Robert Mazurek w ostatnim podcaście prowadzonym wespół z Krzysztofem Stanowskim na Kanale Sportowym odniósł się do Janiny Ochojskiej i publikowanych przez nią tweedów. „Gdyby Janina Ochojska nie została euro posłanką to myślałbym, że to miła, mądra pani” – stwierdził dziennikarz.
– Ja bym chciał powiedzieć o Janinie Ochojskiej. Ktoś napisał, ja nie pamiętam kto, nie jestem w stanie autorowi oddać sprawiedliwość, że gdyby Janina Ochojska nie została europosłanką, to myślę, że to miła, mądra Pani, która zajmuje się pomocą humanitarną – mówił Mazurek.

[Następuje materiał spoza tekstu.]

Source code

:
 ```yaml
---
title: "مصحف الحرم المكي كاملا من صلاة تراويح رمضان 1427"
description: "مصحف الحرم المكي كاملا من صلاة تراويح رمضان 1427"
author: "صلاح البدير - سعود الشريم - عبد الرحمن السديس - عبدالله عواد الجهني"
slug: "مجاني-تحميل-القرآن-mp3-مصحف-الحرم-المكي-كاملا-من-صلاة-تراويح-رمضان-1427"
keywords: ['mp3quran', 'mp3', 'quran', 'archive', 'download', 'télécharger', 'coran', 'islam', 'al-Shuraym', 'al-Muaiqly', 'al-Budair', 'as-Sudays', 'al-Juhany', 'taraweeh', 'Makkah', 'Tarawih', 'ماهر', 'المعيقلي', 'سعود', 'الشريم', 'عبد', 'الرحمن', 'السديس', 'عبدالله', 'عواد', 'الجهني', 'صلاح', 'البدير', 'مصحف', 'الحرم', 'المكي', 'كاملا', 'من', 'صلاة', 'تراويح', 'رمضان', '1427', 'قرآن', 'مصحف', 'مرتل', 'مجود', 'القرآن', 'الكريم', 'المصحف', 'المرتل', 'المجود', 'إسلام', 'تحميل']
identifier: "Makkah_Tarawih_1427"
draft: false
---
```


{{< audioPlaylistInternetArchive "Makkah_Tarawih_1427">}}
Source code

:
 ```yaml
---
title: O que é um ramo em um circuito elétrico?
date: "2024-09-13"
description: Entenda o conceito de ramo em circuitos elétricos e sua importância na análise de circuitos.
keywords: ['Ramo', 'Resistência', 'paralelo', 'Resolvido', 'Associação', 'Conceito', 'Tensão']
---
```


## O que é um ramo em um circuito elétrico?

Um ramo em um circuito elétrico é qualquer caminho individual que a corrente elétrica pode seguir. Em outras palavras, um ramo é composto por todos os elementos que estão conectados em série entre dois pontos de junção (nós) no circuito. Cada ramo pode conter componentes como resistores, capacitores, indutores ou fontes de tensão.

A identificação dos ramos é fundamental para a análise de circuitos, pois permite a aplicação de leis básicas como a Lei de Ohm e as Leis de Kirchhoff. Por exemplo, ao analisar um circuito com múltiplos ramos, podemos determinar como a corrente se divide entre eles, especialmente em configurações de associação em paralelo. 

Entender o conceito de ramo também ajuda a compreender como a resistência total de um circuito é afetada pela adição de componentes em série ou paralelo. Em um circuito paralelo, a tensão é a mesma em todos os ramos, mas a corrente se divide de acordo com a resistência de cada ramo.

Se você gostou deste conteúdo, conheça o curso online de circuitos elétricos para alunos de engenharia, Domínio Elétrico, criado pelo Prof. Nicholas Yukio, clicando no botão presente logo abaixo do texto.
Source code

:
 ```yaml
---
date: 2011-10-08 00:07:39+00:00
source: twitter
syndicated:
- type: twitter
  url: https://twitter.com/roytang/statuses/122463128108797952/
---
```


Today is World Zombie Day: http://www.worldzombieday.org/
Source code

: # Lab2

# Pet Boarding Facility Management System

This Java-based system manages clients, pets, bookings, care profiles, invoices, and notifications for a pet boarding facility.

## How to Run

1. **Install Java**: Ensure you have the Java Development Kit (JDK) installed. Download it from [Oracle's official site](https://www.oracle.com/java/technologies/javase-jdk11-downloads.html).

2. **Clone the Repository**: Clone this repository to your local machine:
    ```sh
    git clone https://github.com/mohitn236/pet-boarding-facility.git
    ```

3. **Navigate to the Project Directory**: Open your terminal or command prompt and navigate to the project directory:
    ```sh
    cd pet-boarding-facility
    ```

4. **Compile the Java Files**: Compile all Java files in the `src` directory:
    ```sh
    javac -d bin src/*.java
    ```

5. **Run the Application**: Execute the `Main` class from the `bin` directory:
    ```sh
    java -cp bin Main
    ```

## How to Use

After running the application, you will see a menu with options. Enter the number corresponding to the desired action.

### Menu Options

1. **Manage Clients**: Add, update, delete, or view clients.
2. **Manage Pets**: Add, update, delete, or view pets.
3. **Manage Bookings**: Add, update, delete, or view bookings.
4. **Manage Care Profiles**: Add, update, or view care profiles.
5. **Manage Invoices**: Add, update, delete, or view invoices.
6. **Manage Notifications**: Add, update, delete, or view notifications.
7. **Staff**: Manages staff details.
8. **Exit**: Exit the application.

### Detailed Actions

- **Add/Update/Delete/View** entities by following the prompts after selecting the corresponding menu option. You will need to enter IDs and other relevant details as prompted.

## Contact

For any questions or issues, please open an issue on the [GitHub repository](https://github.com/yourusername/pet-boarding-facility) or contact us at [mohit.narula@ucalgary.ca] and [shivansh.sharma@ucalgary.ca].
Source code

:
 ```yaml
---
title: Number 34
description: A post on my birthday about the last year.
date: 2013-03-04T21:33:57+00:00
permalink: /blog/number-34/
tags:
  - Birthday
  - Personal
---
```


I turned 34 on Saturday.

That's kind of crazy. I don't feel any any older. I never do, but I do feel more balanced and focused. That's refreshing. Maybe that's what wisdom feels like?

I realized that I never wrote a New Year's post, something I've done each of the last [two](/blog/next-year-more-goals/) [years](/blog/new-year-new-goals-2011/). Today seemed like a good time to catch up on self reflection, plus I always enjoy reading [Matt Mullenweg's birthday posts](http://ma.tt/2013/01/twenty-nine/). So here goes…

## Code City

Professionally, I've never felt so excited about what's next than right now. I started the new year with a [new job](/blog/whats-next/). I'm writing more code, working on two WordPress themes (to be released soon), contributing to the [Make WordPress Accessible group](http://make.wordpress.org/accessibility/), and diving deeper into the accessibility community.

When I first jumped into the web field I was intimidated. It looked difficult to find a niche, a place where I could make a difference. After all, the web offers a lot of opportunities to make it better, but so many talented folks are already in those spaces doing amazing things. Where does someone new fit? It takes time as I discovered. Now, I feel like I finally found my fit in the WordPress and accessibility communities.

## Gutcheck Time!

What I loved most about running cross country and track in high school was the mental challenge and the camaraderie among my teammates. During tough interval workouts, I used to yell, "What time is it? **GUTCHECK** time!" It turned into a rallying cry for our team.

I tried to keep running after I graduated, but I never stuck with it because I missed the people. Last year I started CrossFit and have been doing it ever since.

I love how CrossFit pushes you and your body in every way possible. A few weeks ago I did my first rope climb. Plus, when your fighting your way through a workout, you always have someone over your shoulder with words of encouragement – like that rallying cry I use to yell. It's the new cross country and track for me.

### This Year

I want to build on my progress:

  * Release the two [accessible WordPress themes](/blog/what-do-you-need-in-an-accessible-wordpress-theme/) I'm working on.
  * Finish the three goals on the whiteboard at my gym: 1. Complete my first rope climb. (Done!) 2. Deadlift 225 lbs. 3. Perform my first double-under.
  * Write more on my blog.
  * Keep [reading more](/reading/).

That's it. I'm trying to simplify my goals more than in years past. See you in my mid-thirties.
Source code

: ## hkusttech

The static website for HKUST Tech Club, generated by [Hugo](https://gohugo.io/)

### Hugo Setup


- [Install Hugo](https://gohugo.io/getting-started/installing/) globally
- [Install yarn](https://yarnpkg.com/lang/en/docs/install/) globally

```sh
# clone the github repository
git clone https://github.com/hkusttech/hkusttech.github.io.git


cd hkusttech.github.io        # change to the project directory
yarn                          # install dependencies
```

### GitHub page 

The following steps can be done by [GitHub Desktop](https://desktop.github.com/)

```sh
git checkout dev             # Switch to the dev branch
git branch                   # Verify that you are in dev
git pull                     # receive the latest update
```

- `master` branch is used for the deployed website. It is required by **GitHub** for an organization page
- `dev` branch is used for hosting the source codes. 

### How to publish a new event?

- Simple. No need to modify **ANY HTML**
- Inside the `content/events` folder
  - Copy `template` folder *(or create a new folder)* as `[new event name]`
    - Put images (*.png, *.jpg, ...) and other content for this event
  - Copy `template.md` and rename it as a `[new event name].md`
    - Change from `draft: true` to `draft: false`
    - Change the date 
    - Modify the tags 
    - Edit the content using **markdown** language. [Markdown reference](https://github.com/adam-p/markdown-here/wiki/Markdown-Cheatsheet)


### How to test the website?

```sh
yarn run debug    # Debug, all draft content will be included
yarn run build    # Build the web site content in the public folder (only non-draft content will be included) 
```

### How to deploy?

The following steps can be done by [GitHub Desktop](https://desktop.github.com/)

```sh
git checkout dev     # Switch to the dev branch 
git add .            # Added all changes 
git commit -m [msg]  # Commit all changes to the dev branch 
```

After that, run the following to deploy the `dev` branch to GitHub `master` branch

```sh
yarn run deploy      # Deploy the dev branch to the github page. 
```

Janina Ochojska, którą znałem, byliśmy po imieniu. Droga Janko, ja Cię dalej bardzo lubię, ale muszę powiedzieć, że jak czytam teraz, może zacytuję, iż – użycie armatek wodnych na migrantów, którzy nie mają się gdzie osuszyć grozi śmiercią z powodu zamarznięcia – to nie wiem, gdzie droga Janko oczy ze wstydu podziać
– powiedział dziennikarz.
– Jest takie stare przysłowie, które mówi, że nie czas żałować róż, kiedy płoną lasy. Jak się widzi, co się widzi, a tego się nie dało przekłamać, że uzbrojeni w jakieś kije, drongi i kamienie podpuszczani oczywiście przez Białorusinów, często razem z nimi ludzie napadają na polskich pograniczników i dostają w zamian coś tak strasznego i brutalnego jak armatkę wodną i polska eurodeputowana mówi, że to skandal bo oni mogą teraz umrzeć, to ja myślę sobie, że co to mieli otworzyć te granicę?.. – mówił Robert Mazurek w Kanale Sportowym.